# blackwater extract



## fiveo93 (Jan 19, 2004)

anyone try using blackwater extract? any way to make it last?


----------



## The Wave (Oct 22, 2003)

I tryed this product and i give it a







with no carbon,and used twice the amount,it only slightly tinted the water,and was gone in a few days,if anyone knows of a good brand to try,please share


----------



## rufus (Jan 6, 2004)

make sure you dont have any carbon, otherwise it clears up in a day


----------



## SLANTED (Dec 7, 2003)

I've tried a bunch of brands of BW extract and they all seem to only dark the water temporarily, maybe for a week max if you have no carbon in your tank. I still use it because it still adds vitamins and nutrients into the water.


----------



## RhomZilla (Feb 12, 2003)

SLANTED said:


> I've tried a bunch of brands of BW extract and they all seem to only dark the water temporarily, maybe for a week max if you have no carbon in your tank. I still use it because it still adds vitamins and nutrients into the water.

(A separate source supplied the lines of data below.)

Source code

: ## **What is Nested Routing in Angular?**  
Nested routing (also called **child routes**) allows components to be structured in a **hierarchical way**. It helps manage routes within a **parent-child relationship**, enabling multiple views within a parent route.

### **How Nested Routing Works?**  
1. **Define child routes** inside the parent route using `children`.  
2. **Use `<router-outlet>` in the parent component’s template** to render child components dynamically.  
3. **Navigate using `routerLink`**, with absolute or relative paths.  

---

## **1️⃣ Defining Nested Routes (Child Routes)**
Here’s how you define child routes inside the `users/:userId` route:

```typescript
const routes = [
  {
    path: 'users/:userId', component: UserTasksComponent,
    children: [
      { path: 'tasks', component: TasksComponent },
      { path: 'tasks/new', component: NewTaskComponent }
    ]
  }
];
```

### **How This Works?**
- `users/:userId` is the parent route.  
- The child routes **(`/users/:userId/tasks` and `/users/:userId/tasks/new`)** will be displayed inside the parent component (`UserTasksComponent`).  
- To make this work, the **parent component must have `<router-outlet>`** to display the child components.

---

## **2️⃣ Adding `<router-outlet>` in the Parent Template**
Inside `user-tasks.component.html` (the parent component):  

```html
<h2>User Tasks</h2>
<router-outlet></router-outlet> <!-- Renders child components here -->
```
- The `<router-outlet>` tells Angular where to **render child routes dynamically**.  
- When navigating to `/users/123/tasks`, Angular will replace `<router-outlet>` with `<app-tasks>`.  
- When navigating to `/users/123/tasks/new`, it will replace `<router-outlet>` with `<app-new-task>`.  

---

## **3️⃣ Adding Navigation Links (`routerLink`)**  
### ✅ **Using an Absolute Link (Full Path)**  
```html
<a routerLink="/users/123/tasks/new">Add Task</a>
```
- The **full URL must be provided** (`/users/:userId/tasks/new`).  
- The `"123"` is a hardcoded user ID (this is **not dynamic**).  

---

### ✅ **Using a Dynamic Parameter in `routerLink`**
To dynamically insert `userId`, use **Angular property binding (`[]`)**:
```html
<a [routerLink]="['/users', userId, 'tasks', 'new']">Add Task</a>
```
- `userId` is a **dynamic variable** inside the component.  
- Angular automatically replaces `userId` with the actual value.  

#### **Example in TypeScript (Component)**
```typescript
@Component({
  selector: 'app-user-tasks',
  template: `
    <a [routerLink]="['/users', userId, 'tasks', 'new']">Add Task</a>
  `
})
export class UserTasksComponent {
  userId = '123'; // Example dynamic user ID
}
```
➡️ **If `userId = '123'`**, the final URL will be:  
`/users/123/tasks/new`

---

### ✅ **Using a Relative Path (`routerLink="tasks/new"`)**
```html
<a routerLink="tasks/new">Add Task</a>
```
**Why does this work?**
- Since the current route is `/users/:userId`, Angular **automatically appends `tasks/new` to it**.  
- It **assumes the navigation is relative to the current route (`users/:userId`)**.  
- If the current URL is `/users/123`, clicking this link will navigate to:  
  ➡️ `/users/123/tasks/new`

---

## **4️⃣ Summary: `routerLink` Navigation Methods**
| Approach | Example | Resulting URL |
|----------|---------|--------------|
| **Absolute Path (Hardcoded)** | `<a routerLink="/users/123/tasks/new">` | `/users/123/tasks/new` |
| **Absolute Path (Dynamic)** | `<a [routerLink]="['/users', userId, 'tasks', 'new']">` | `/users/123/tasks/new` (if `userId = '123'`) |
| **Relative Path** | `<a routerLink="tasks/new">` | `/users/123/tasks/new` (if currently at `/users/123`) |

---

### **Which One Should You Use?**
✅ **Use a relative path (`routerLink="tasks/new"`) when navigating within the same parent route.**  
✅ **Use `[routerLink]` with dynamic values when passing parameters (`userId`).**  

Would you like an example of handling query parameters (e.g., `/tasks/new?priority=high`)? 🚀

 Dont forgett it also messes up the PH.


----------



## The Wave (Oct 22, 2003)

RhomZilla said:


> Dont forgett it also messes up the PH.










what do you mean mess it up ? if anything it may bring it down very slightly,but did not mess it up,infact at twice the amount ,it did not change my ph at all.


----------



## Grosse Gurke (Jan 3, 2003)

Here is what I do. I have a 40 gallon tub with a emp400 running. I have some wood in there...dont know what kind though..this creates some really dark water for me. I use it when my tank needs topping between water changes and it really darkens the water. The water in this tub looks like rootbeer...it is that dark. I got this idea when I added the wood to the tub to make it sink and the water got so dark it was great. I dont really have room in my tanks for the wood so I just use the water...and then fill the tub back up when I do water changes.
This water will darken the water so much better than bwe ever has. I run a filter on the water because it you just let it sit it starts to smell and becomes stagnent....


----------